On the day of the fire, John Warde and his wife Elizabeth had buried their daughter Clement. And the following day they buried their son James.
It’s just possible that the children were casualties of the fire, but it seems unlikely that funerals would have been arranged quite so quickly in the aftermath of the disaster.
How old were Clement and James? The earliest entries in the baptisms register date from 1653 and their names don’t appear there, so they must at least have been older than four. Was it accident or illness that killed them? Why were they not buried on the same day? So many questions and no answers. But the loss of both children and their house and belongings all within a few days must have left John and Elizabeth reeling.

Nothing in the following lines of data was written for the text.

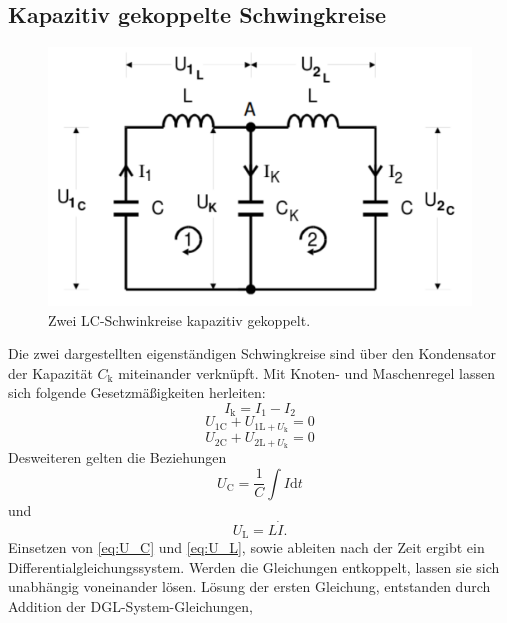 \subsection{Kapazitiv gekoppelte Schwingkreise}
\label{sec:Theorie1}
\begin{figure}[h]
	\centering
	\label{fig:gekoppelte SK}
		\includegraphics[width=\textwidth]{Bilder/2SK.pdf}
		\caption{Zwei LC-Schwinkreise kapazitiv gekoppelt.}
\end{figure}
Die zwei dargestellten eigenständigen Schwingkreise sind über den Kondensator der Kapazität $C_\mathup{k}$ miteinander verknüpft.
 Mit Knoten- und Maschenregel lassen sich folgende Gesetzmäßigkeiten herleiten:
\begin{equation}
	I_\mathup{k}=I_1-I_2
	\label{eq:I_k}
\end{equation}
\begin{equation}
	U_{1\mathup{C}}+U_{1\mathup{L}+U_{\mathup{k}}}=0
	\label{eq:U_1}
\end{equation}
\begin{equation}
	U_{2\mathup{C}}+U_{2\mathup{L}+U_{\mathup{k}}}=0
	\label{eq:U_2}
\end{equation}
Desweiteren gelten die Beziehungen
\begin{equation}
	U_\mathup{C}=\frac{1}{C}\int{I\mathup{d}t}
	\label{eq:U_C}
\end{equation}
und
\begin{equation}
	U_\mathup{L}=L\dot{I}.
	\label{eq:U_L}
\end{equation}
Einsetzen von \eqref{eq:U_C} und \eqref{eq:U_L}, sowie ableiten nach der Zeit ergibt ein Differentialgleichungssystem. 
Werden die Gleichungen entkoppelt, lassen sie sich unabhängig voneinander lösen.
Lösung der ersten Gleichung, entstanden durch Addition der DGL-System-Gleichungen,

We know very little about the couple except that John was a small farmer. Records of various property transactions in the years running up to the fire show him selling a number of parcels of land in West Haddon. Around 1631 he had joined with his father Thomas in the sale of about 10 acres to Robert Miller for £23. Then in the 1640s he sold about 15 acres to Edward Clarke – but we don’t know how much money changed hands there – the purchase was simply mentioned in Edward’s will in 1649.

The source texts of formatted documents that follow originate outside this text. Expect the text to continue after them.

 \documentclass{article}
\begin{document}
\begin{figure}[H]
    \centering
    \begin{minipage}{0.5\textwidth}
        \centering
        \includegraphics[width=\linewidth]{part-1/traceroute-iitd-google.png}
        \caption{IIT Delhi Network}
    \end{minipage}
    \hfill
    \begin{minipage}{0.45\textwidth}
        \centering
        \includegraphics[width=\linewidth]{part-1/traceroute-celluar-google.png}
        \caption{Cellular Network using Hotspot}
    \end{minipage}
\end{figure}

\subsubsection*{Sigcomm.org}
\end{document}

In 1650 John sold a house with a little yard and one bay of his barn to his neighbour Mark Bonner, for £17. And the following year he sold a close of pasture with Sandy Lane to the East and Nathaniel Brabson’s close to the south. (Subsequent deeds in the bundle suggest that the pasture was behind the houses on the corner of Northampton Road – aka Sandy Lane – and High St.) He sold it, presumably for grazing, to Samuel Newman the butcher, for £24. The following year Samuel Newman sold the same close to Thomas Kirtland, for £28. There must be another story there…
There is no evidence to suggest that John and Elizabeth were still living in the village in the years following the fire. Did they move away to make a fresh start and try, at least, to put the terrible memories of 1657 behind them?